Presumptive Conditions

Document, Document, Document. 

Anyone who has ever served has heard that word repeatedly. And any veteran who has ever filed a disability claim with the VA has come to understand the true meaning of it. However, there are some situations when VA forgoes documentation in favor of that word that we were all told never to use…assumption or, more accurately in this case, presumption. Using an if/then formula reminiscent of a standardized test, federal regulation says that if a veteran has one of the conditions I’m about to mention, then VA is to presume that condition is service connected, even if there is no direct documentation to prove that the condition resulted from or was aggravated by military service. These conditions are called “presumptive.”

The basic list of presumptive conditions, which can be found in CFR 38 3.309, includes such conditions as Hansen’s disease (aka leprosy), Endocarditis (aka inflammation of the heart lining), Leukemia, Bronchiectasis (aka a loosening of the airways that prevents them from clearing away mucus), malignant tumors, and about 35 other conditions. It also includes ALS, also known as Lou Gehrig’s disease, which was added in 2008 (CFR 38 3.318). This list applies to any veteran who serves in peace or wartime after 1 January 1947 and any vet who served 90 consecutive days in wartime prior to 1947.

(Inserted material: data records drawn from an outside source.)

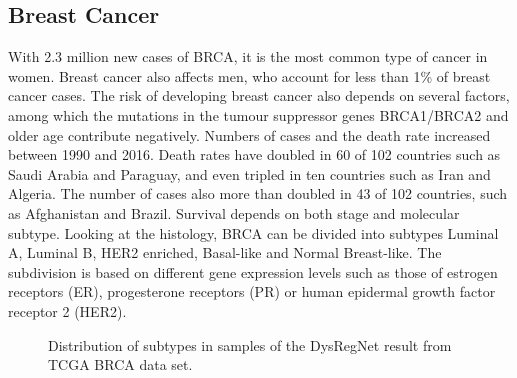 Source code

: \documentclass[pdftex,12pt,a4paper]{report}
\begin{document}
\subsection{Breast Cancer}
\label{breast cancer}
With 2.3 million new cases of BRCA, it is the most common type of cancer in women\cite{brca_general}. Breast cancer also affects men, who account for less than 1\% of breast cancer cases. The risk of developing breast cancer also depends on several factors, among which the mutations in the tumour suppressor genes BRCA1/BRCA2 and older age contribute negatively. Numbers of cases and the death rate increased between 1990 and 2016. Death rates have doubled in 60 of 102 countries such as Saudi Arabia and Paraguay, and even tripled in ten countries such as Iran and Algeria. The number of cases also more than doubled in 43 of 102 countries, such as Afghanistan and Brazil\cite{brca_history}. Survival depends on both stage and molecular subtype. Looking at the histology, BRCA can be divided into subtypes Luminal A, Luminal B, HER2 enriched, Basal-like and Normal Breast-like. The subdivision is based on different gene expression levels such as those of estrogen receptors (ER), progesterone receptors (PR) or human epidermal growth factor receptor 2 (HER2).
\begin{figure}[!ht]
\begin{center}
	\caption{Distribution of subtypes in samples of the DysRegNet result from TCGA BRCA data set.}
	\label{subtypes}
\end{center}
\end{figure}
\end{document}
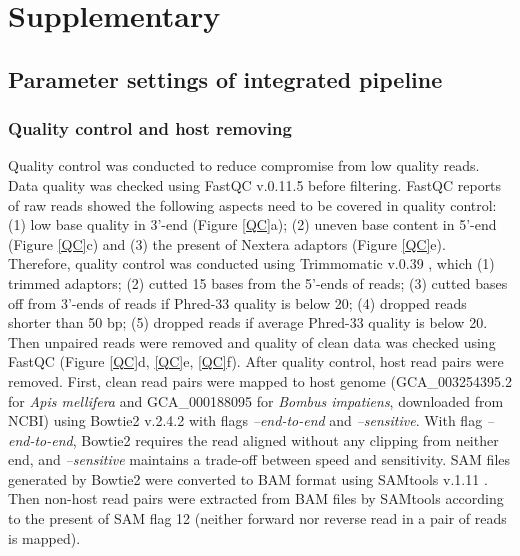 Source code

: \documentclass[11pt]{article}
\begin{document}
\newcommand{\beginsupplement}{%
        \setcounter{table}{0}
        \renewcommand{\thetable}{S\arabic{table}}%
        \setcounter{figure}{0}
        \renewcommand{\thefigure}{S\arabic{figure}}%
     }
\section{Supplementary}
  \beginsupplement
  \subsection{Parameter settings of integrated pipeline}
  \label{ParameterSetting}
    \subsubsection{Quality control and host removing}
    \label{HostRemove}
    Quality control was conducted to reduce compromise from low quality reads.
    Data quality was checked using FastQC v.0.11.5 \citep{andrews2010fastqc} before filtering. 
    FastQC reports of raw reads showed the following aspects need to be covered in quality control: (1) low base quality in 3'-end (Figure \ref{QC}a); (2) uneven base content in 5'-end (Figure \ref{QC}c) and (3) the present of Nextera adaptors (Figure \ref{QC}e). 
    Therefore, quality control was conducted using Trimmomatic v.0.39 \citep{bolger2014trimmomatic}, which (1) trimmed adaptors; (2) cutted 15 bases from the 5'-ends of reads; (3) cutted bases off from 3'-ends of reads if Phred-33 quality is below 20; (4) dropped reads shorter than 50 bp; (5) dropped reads if average Phred-33 quality is below 20. 
    Then unpaired reads were removed and quality of clean data was checked using FastQC (Figure \ref{QC}d, \ref{QC}e, \ref{QC}f).
    \newline  
    After quality control, host read pairs were removed. 
    First, clean read pairs were mapped to host genome (GCA\_003254395.2 for \textit{Apis mellifera} and GCA\_000188095 for \textit{Bombus impatiens}, downloaded from NCBI) using Bowtie2 v.2.4.2 \citep{langmead2012fast} with flags \textit{--end-to-end} and \textit{--sensitive}. 
    With flag \textit{--end-to-end}, Bowtie2 requires the read aligned without any clipping from neither end, and \textit{--sensitive} maintains a trade-off between speed and sensitivity. 
    SAM files generated by Bowtie2 were converted to BAM format using SAMtools v.1.11 \citep{li2009sequence}. 
    Then non-host read pairs were extracted from BAM files by SAMtools according to the present of SAM flag 12 (neither forward nor reverse read in a pair of reads is mapped).
\end{document}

There are also some presumptive conditions that only apply to certain groups of veterans. For example:

  • Former Prisoners of War: conditions such as “Post-traumatic Osteoarthritis” or
  • Veterans who served in tropical environments: conditions such as Malaria or Yellow Fever (some of the conditions on the tropical list count if they were acquired because of treatment designed to prevent and/or treat these conditions as well) or
  • Veterans exposed to radiation: such as those who served in Paducah, Kentucky, in the early 90s, and now have cancer or
  • Gulf War/SWA/Afghanistan vets: who have conditions, including “undiagnosed conditions” with symptoms such as skin, respiratory, and neurological disorders, which last for at least six months and have no cause other than service in theater. (A full list of these symptoms can be found in CFR 3.317 or here.)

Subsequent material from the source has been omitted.